[RECORDS SUPPLIED Boundary: Start]

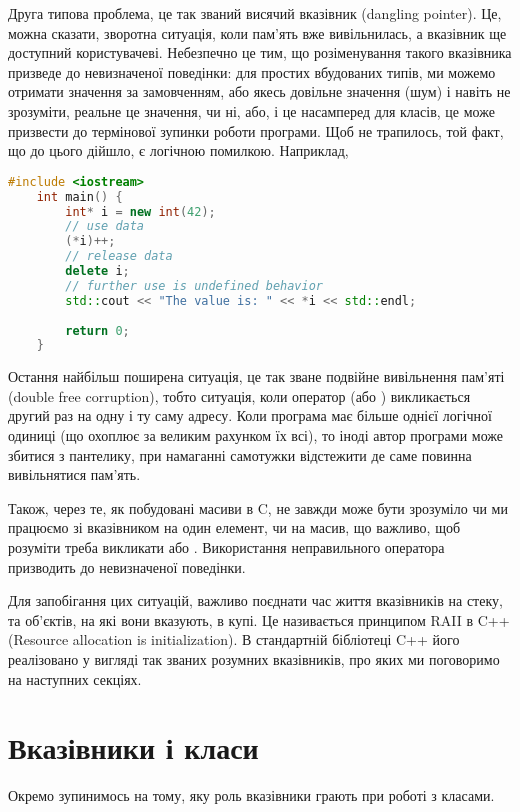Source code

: \documentclass[12pt]{article}
\begin{document}
    Друга типова проблема, це так званий висячий вказівник (dangling pointer). Це, можна сказати, зворотна ситуація, коли пам'ять вже вивільнилась, а вказівник ще доступний користувачеві. Небезпечно це тим, що розіменування такого вказівника призведе до невизначеної поведінки: для простих вбудованих типів, ми можемо отримати значення за замовченням, або якесь довільне значення (шум) і навіть не зрозуміти, реальне це значення, чи ні, або, і це насамперед для класів, це може призвести до термінової зупинки роботи програми. Щоб не трапилось, той факт, що до цього дійшло, є логічною помилкою. Наприклад,
    \begin{lstlisting}[language=c++,label=dangling,caption="Висячий вказівник"]
    #include <iostream>
    int main() {
        int* i = new int(42);
        // use data
        (*i)++;
        // release data
        delete i;
        // further use is undefined behavior
        std::cout << "The value is: " << *i << std::endl;
    
        return 0;
    }
    \end{lstlisting}

    Остання найбільш поширена ситуація, це так зване подвійне вивільнення пам'яті (double free corruption), тобто ситуація, коли оператор  (або ) викликається другий раз на одну і ту саму адресу. Коли програма має більше однієї логічної одиниці (що охоплює за великим рахунком їх всі), то іноді автор програми може збитися з пантелику, при намаганні самотужки відстежити де саме повинна вивільнятися пам'ять.

    Також, через те, як побудовані масиви в C, не завжди може бути зрозуміло чи ми працюємо зі вказівником на один елемент, чи на масив, що важливо, щоб розуміти треба викликати  або . Використання неправильного оператора призводить до невизначеної поведінки.
    
    Для запобігання цих ситуацій, важливо поєднати час життя вказівників на стеку, та об'єктів, на які вони вказують, в купі. Це називається принципом RAII в C++ (Resource allocation is initialization). В стандартній бібліотеці C++ його реалізовано у вигляді так званих розумних вказівників, про яких ми поговоримо на наступних секціях.

    \section{Вказівники і класи}
    Окремо зупинимось на тому, яку роль вказівники грають при роботі з класами.
\end{document}

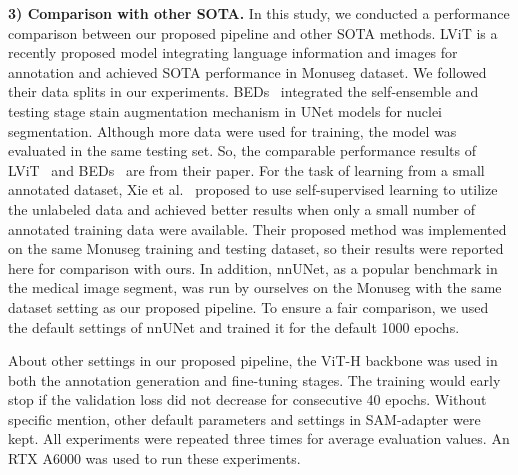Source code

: \documentclass[conference]{IEEEtran}
\begin{document}
\textbf{3) Comparison with other SOTA.}
In this study, we conducted a performance comparison between our proposed pipeline and other SOTA methods. LViT \cite{li2022lvit} is a recently proposed model integrating language information and images for annotation and achieved SOTA performance in Monuseg dataset. We followed their data splits in our experiments. BEDs~\cite{li2021beds} 
integrated the self-ensemble and testing
stage stain augmentation mechanism in  UNet models for nuclei segmentation. Although more data were used for training, the model was evaluated in the same testing set. So, the comparable performance results of LViT~\cite{li2022lvit} and BEDs~\cite{li2021beds} are from their paper. For the task of learning from a small annotated dataset, Xie et al.~\cite{xie2020instance} proposed to use self-supervised learning to utilize the unlabeled data and achieved better results when only a small number of annotated training data were available. Their proposed method was implemented on the same Monuseg training and testing dataset, so their results were reported here for comparison with ours. In addition, nnUNet, as a popular benchmark in the medical image segment, was run by ourselves on the Monuseg with the same dataset setting as our proposed pipeline. To ensure a fair comparison, we used the default settings of nnUNet and trained it for the default 1000 epochs.



About other settings in our proposed pipeline, the ViT-H backbone was used in both the annotation generation and fine-tuning stages. The training would early stop if the validation loss did not decrease for consecutive 40 epochs. Without specific mention, other default parameters and settings in SAM-adapter\cite{chen2023sam} were kept. All experiments were repeated three times for average evaluation values. An RTX A6000 was used to run these experiments. 


\end{document}
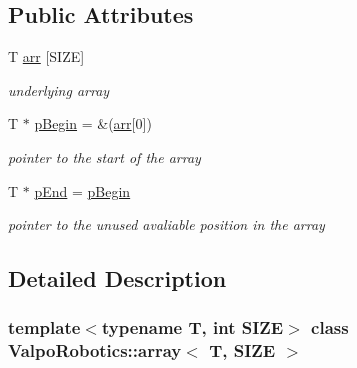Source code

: \subsection*{Public Attributes}
\begin{DoxyCompactItemize}
\item 
\mbox{\label{class_valpo_robotics_1_1array_a7769453fad25835d0cf35f577bc62faa}} 
T \mbox{\hyperlink{class_valpo_robotics_1_1array_a7769453fad25835d0cf35f577bc62faa}{arr}} \mbox{[}S\+I\+ZE\mbox{]}
\begin{DoxyCompactList}\small\item\em underlying array \end{DoxyCompactList}\item 
\mbox{\label{class_valpo_robotics_1_1array_a31464f62e42309a1ef2476910cade587}} 
T $\ast$ \mbox{\hyperlink{class_valpo_robotics_1_1array_a31464f62e42309a1ef2476910cade587}{p\+Begin}} = \&(\mbox{\hyperlink{class_valpo_robotics_1_1array_a7769453fad25835d0cf35f577bc62faa}{arr}}\mbox{[}0\mbox{]})
\begin{DoxyCompactList}\small\item\em pointer to the start of the array \end{DoxyCompactList}\item 
\mbox{\label{class_valpo_robotics_1_1array_a63deade950411259aa7a55a80b672cdf}} 
T $\ast$ \mbox{\hyperlink{class_valpo_robotics_1_1array_a63deade950411259aa7a55a80b672cdf}{p\+End}} = \mbox{\hyperlink{class_valpo_robotics_1_1array_a31464f62e42309a1ef2476910cade587}{p\+Begin}}
\begin{DoxyCompactList}\small\item\em pointer to the unused avaliable position in the array \end{DoxyCompactList}\end{DoxyCompactItemize}


\subsection{Detailed Description}
\subsubsection*{template$<$typename T, int S\+I\+ZE$>$\newline
class Valpo\+Robotics\+::array$<$ T, S\+I\+Z\+E $>$}

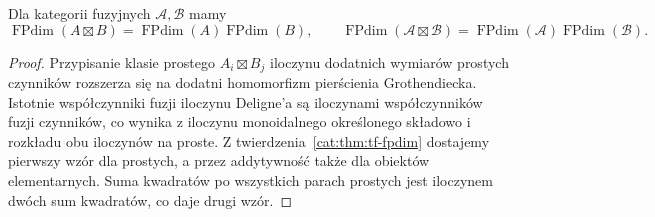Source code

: \begin{stwierdzenie}\label{cat:prop:tf-deligne-fpdim}
Dla kategorii fuzyjnych $\mathcal A,\mathcal B$ mamy
\[
 \operatorname{FPdim}(A\boxtimes B)
 =\operatorname{FPdim}(A)\operatorname{FPdim}(B),
 \qquad
 \operatorname{FPdim}(\mathcal A\boxtimes\mathcal B)
 =\operatorname{FPdim}(\mathcal A)\operatorname{FPdim}(\mathcal B).
\]
\end{stwierdzenie}
\begin{proof}
Przypisanie klasie prostego $A_i\boxtimes B_j$ iloczynu dodatnich wymiarów prostych czynników rozszerza się na dodatni homomorfizm pierścienia Grothendiecka. Istotnie współczynniki fuzji iloczynu Deligne'a są iloczynami współczynników fuzji czynników, co wynika z iloczynu monoidalnego określonego składowo i rozkładu obu iloczynów na proste. Z twierdzenia~\ref{cat:thm:tf-fpdim} dostajemy pierwszy wzór dla prostych, a przez addytywność także dla obiektów elementarnych. Suma kwadratów po wszystkich parach prostych jest iloczynem dwóch sum kwadratów, co daje drugi wzór.
\end{proof}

[RECORDS SUPPLIED Boundary: End]

• _WHAT TO DO_
Among the lines of the listing above, which ones hold "language"? Copy them.

• _THE ANSWER_
    \begin{lstlisting}[language=c++,label=dangling,caption="Висячий вказівник"]
In this study, we conducted a performance comparison between our proposed pipeline and other SOTA methods. LViT \cite{li2022lvit} is a recently proposed model integrating language information and images for annotation and achieved SOTA performance in Monuseg dataset. We followed their data splits in our experiments. BEDs~\cite{li2021beds} 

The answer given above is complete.